= Work instruction =
In the entries that follow, the lines from the one with "como livros, medicamentos" through the one with "utilizadas no desenvolvimento" are the ones to write out, exactly and with both ends included. Nothing else should appear.

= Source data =
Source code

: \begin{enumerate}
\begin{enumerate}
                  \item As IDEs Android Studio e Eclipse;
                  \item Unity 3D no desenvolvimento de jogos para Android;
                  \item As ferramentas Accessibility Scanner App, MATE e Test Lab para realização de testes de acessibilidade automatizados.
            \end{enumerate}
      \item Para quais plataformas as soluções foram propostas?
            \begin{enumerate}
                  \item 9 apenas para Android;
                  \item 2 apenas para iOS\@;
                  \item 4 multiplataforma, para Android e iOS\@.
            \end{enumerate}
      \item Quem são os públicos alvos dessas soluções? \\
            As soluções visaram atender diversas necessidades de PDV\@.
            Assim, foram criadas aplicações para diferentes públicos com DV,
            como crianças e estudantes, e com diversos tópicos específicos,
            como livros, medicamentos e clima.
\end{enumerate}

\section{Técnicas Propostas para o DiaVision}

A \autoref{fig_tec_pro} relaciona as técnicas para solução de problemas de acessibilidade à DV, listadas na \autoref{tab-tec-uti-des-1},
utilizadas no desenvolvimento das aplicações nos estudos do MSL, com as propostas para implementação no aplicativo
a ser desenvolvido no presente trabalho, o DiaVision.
---
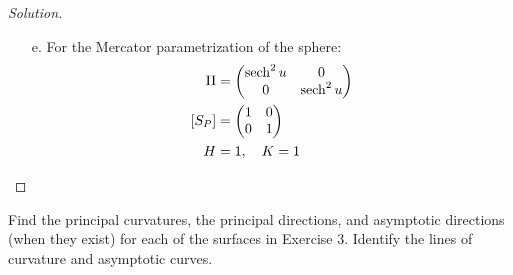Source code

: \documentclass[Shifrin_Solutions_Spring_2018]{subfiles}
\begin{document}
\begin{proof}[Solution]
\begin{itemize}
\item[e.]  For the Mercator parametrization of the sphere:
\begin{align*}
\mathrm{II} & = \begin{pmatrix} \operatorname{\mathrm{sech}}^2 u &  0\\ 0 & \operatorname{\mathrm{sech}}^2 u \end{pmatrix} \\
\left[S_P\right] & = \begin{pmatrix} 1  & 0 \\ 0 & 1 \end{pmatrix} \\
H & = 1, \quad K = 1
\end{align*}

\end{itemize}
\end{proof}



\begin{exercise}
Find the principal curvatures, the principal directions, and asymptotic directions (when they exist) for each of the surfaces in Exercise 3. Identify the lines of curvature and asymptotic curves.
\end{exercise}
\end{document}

= Answer to the exercise =
            como livros, medicamentos e clima.
\end{enumerate}

\section{Técnicas Propostas para o DiaVision}

A \autoref{fig_tec_pro} relaciona as técnicas para solução de problemas de acessibilidade à DV, listadas na \autoref{tab-tec-uti-des-1},
utilizadas no desenvolvimento das aplicações nos estudos do MSL, com as propostas para implementação no aplicativo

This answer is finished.